The festival was organized by the Yangon Region government and several Union-level ministries as a forum for young people to share ideas about Myanmar culture, society, and morality, according to the Global New Light of Myanmar.

“Some mothers abandon their unwanted newborn infants after delivery. Every child wants to be brought up in the lap of their mother. Today’s children, being the leaders of the future – we don’t want them to start their lives with bitter experiences. If we can prevent unwanted conception, child abandonment would never occur,” said Dr. Pyone Mo Ei, a member of MWAF’s anti-child abandonment team.
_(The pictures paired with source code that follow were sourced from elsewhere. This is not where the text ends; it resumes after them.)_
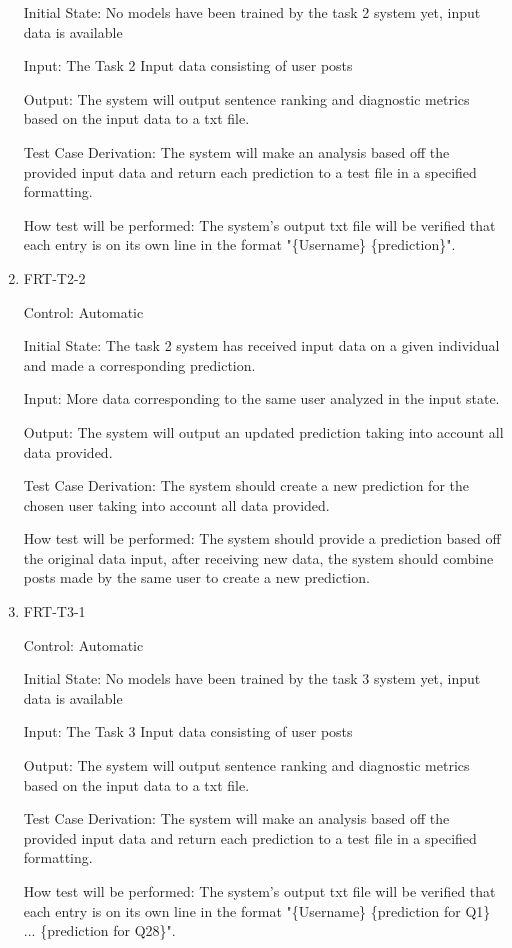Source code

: \documentclass[12pt, titlepage]{article}
\begin{document}
\begin{enumerate}
Initial State: No models have been trained by the task 2 system yet, input data is available

Input: The Task 2 Input data consisting of user posts

Output: The system will output sentence ranking and diagnostic metrics based on the input data to a txt file.

Test Case Derivation: The system will make an analysis based off the provided input data and return each prediction to a test file in a specified formatting.

How test will be performed: The system's output txt file will be verified that each entry is on its own line in the format "\{Username\} \{prediction\}".

\item{FRT-T2-2\\}

Control: Automatic

Initial State: The task 2 system has received input data on a given individual and made a corresponding prediction.

Input: More data corresponding to the same user analyzed in the input state.

Output: The system will output an updated prediction taking into account all data provided.

Test Case Derivation: The system should create a new prediction for the chosen user taking into account all data provided.

How test will be performed: The system should provide a prediction based off the original data input, after receiving new data, the system should combine posts made by the same user to create a new prediction. 

\item{FRT-T3-1\\}

Control: Automatic

Initial State: No models have been trained by the task 3 system yet, input data is available

Input: The Task 3 Input data consisting of user posts

Output: The system will output sentence ranking and diagnostic metrics based on the input data to a txt file.

Test Case Derivation: The system will make an analysis based off the provided input data and return each prediction to a test file in a specified formatting.

How test will be performed: The system's output txt file will be verified that each entry is on its own line in the format "\{Username\} \{prediction for Q1\} ... \{prediction for Q28\}".

\end{enumerate}
\end{document}
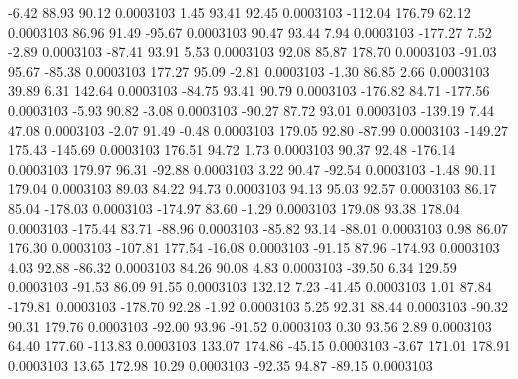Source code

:        -6.42       88.93       90.12     0.0003103
        1.45       93.41       92.45     0.0003103
     -112.04      176.79       62.12     0.0003103
       86.96       91.49      -95.67     0.0003103
       90.47       93.44        7.94     0.0003103
     -177.27        7.52       -2.89     0.0003103
      -87.41       93.91        5.53     0.0003103
       92.08       85.87      178.70     0.0003103
      -91.03       95.67      -85.38     0.0003103
      177.27       95.09       -2.81     0.0003103
       -1.30       86.85        2.66     0.0003103
       39.89        6.31      142.64     0.0003103
      -84.75       93.41       90.79     0.0003103
     -176.82       84.71     -177.56     0.0003103
       -5.93       90.82       -3.08     0.0003103
      -90.27       87.72       93.01     0.0003103
     -139.19        7.44       47.08     0.0003103
       -2.07       91.49       -0.48     0.0003103
      179.05       92.80      -87.99     0.0003103
     -149.27      175.43     -145.69     0.0003103
      176.51       94.72        1.73     0.0003103
       90.37       92.48     -176.14     0.0003103
      179.97       96.31      -92.88     0.0003103
        3.22       90.47      -92.54     0.0003103
       -1.48       90.11      179.04     0.0003103
       89.03       84.22       94.73     0.0003103
       94.13       95.03       92.57     0.0003103
       86.17       85.04     -178.03     0.0003103
     -174.97       83.60       -1.29     0.0003103
      179.08       93.38      178.04     0.0003103
     -175.44       83.71      -88.96     0.0003103
      -85.82       93.14      -88.01     0.0003103
        0.98       86.07      176.30     0.0003103
     -107.81      177.54      -16.08     0.0003103
      -91.15       87.96     -174.93     0.0003103
        4.03       92.88      -86.32     0.0003103
       84.26       90.08        4.83     0.0003103
      -39.50        6.34      129.59     0.0003103
      -91.53       86.09       91.55     0.0003103
      132.12        7.23      -41.45     0.0003103
        1.01       87.84     -179.81     0.0003103
     -178.70       92.28       -1.92     0.0003103
        5.25       92.31       88.44     0.0003103
      -90.32       90.31      179.76     0.0003103
      -92.00       93.96      -91.52     0.0003103
        0.30       93.56        2.89     0.0003103
       64.40      177.60     -113.83     0.0003103
      133.07      174.86      -45.15     0.0003103
       -3.67      171.01      178.91     0.0003103
       13.65      172.98       10.29     0.0003103
      -92.35       94.87      -89.15     0.0003103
“[Child abandonment] usually involves young people, so we believe unwanted conception and child abandonment would never occur if young people are educated about it,” she said.

During the same program, film star Khaing Hnin Wai spoke about the need for an education campaign to combat child rape.

“We seek to help eradicate child rape and reduce child abandonment… We want to educate young people as to why child rapes happen,” the actress said.

According to the Global New Light and Xinhua, the MWAF members then linked child rape and infant abandonment to changing values in the country.

“Girls across the world, including in Myanmar, are coming to lose their values and their virginity. Practices of living together without marriage are spreading into the environment of the youth. Web pages and periodicals on sex and pornography are available within the reach of young people. With the increasing use of social web pages, trust abuses are abundant,” they said.

They went on: “Living together and other reasons have caused unnecessary cases such as unwanted conception, child rapes, and child abandonments. By means of rightful education programs, we can reduce the wrong sexual attitudes of youths.”

Recorded cases of infant abandonment in Myanmar rose from six in 2011 to 20 in 2015, and those figures are thought to represent a fraction of all cases.

According to Akhaya Women, another women’s organization in Myanmar, several factors contribute to child abandonment, including a lack of education on contraception, a ban on legal abortions, the social stigma of unplanned pregnancy, the previous abandonment by the father of a child, poverty, and a lack of services available to single mothers.

“Single women are blamed for their fatherless children,” Akhaya Women’s director Ma Htar Htar told Myanmar Now in June 2016. She added that services to help mothers with unwanted pregnancies “will emerge when Myanmar people have more knowledge about human rights.”